Filter the listing for lines containing "yang".

> _Input data_:
_____
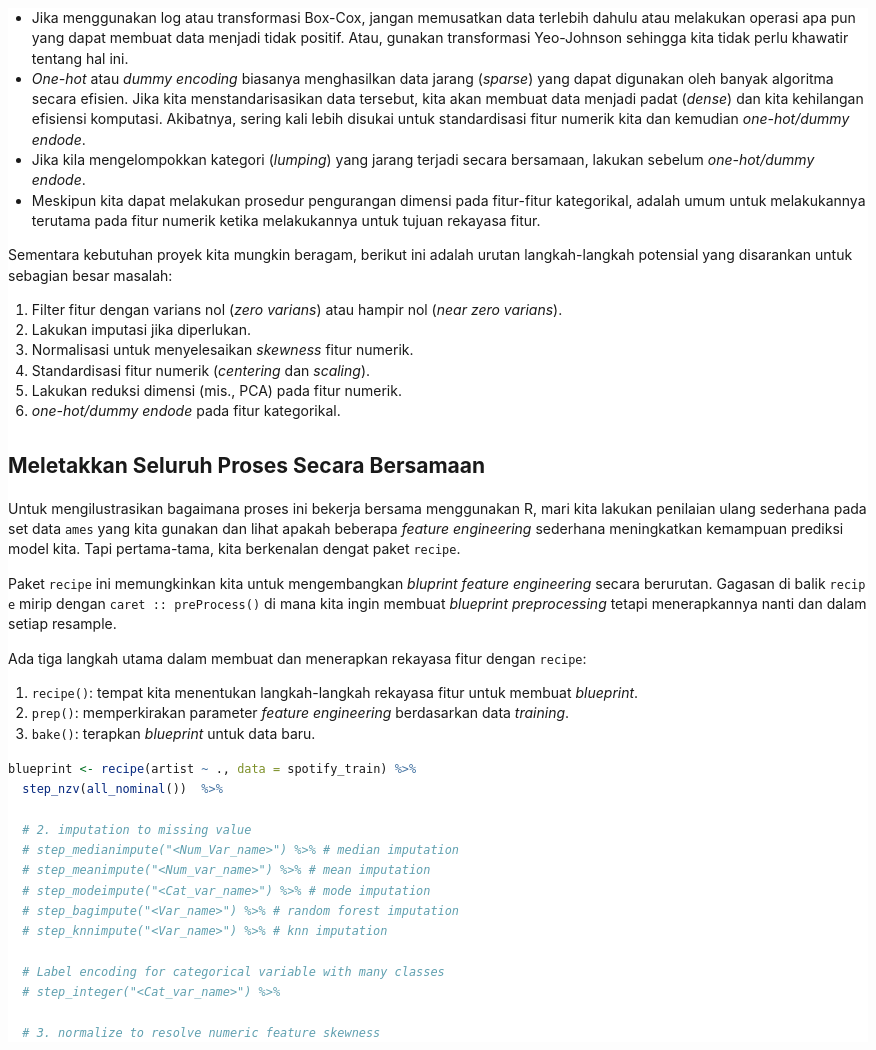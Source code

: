   - Jika menggunakan log atau transformasi Box-Cox, jangan memusatkan
    data terlebih dahulu atau melakukan operasi apa pun yang dapat
    membuat data menjadi tidak positif. Atau, gunakan transformasi
    Yeo-Johnson sehingga kita tidak perlu khawatir tentang hal ini.
  - *One-hot* atau *dummy encoding* biasanya menghasilkan data jarang
    (*sparse*) yang dapat digunakan oleh banyak algoritma secara
    efisien. Jika kita menstandarisasikan data tersebut, kita akan
    membuat data menjadi padat (*dense*) dan kita kehilangan efisiensi
    komputasi. Akibatnya, sering kali lebih disukai untuk standardisasi
    fitur numerik kita dan kemudian *one-hot/dummy endode*.
  - Jika kila mengelompokkan kategori (*lumping*) yang jarang terjadi
    secara bersamaan, lakukan sebelum *one-hot/dummy endode*.
  - Meskipun kita dapat melakukan prosedur pengurangan dimensi pada
    fitur-fitur kategorikal, adalah umum untuk melakukannya terutama
    pada fitur numerik ketika melakukannya untuk tujuan rekayasa fitur.

Sementara kebutuhan proyek kita mungkin beragam, berikut ini adalah
urutan langkah-langkah potensial yang disarankan untuk sebagian besar
masalah:

1.  Filter fitur dengan varians nol (*zero varians*) atau hampir nol
    (*near zero varians*).
2.  Lakukan imputasi jika diperlukan.
3.  Normalisasi untuk menyelesaikan *skewness* fitur numerik.
4.  Standardisasi fitur numerik (*centering* dan *scaling*).
5.  Lakukan reduksi dimensi (mis., PCA) pada fitur numerik.
6.  *one-hot/dummy endode* pada fitur kategorikal.

## Meletakkan Seluruh Proses Secara Bersamaan

Untuk mengilustrasikan bagaimana proses ini bekerja bersama menggunakan
R, mari kita lakukan penilaian ulang sederhana pada set data `ames` yang
kita gunakan dan lihat apakah beberapa *feature engineering* sederhana
meningkatkan kemampuan prediksi model kita. Tapi pertama-tama, kita
berkenalan dengat paket `recipe`.

Paket `recipe` ini memungkinkan kita untuk mengembangkan *bluprint
feature engineering* secara berurutan. Gagasan di balik `recipe` mirip
dengan `caret :: preProcess()` di mana kita ingin membuat *blueprint
preprocessing* tetapi menerapkannya nanti dan dalam setiap resample.

Ada tiga langkah utama dalam membuat dan menerapkan rekayasa fitur
dengan `recipe`:

1.  `recipe()`: tempat kita menentukan langkah-langkah rekayasa fitur
    untuk membuat *blueprint*.
2.  `prep()`: memperkirakan parameter *feature engineering* berdasarkan
    data *training*.
3.  `bake()`: terapkan *blueprint* untuk data baru.



``` r
blueprint <- recipe(artist ~ ., data = spotify_train) %>%
  step_nzv(all_nominal())  %>%
  
  # 2. imputation to missing value
  # step_medianimpute("<Num_Var_name>") %>% # median imputation
  # step_meanimpute("<Num_var_name>") %>% # mean imputation
  # step_modeimpute("<Cat_var_name>") %>% # mode imputation
  # step_bagimpute("<Var_name>") %>% # random forest imputation
  # step_knnimpute("<Var_name>") %>% # knn imputation
  
  # Label encoding for categorical variable with many classes 
  # step_integer("<Cat_var_name>") %>%
  
  # 3. normalize to resolve numeric feature skewness
```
_____
> _Response_:
    data terlebih dahulu atau melakukan operasi apa pun yang dapat
    (*sparse*) yang dapat digunakan oleh banyak algoritma secara
  - Jika kila mengelompokkan kategori (*lumping*) yang jarang terjadi
urutan langkah-langkah potensial yang disarankan untuk sebagian besar
R, mari kita lakukan penilaian ulang sederhana pada set data `ames` yang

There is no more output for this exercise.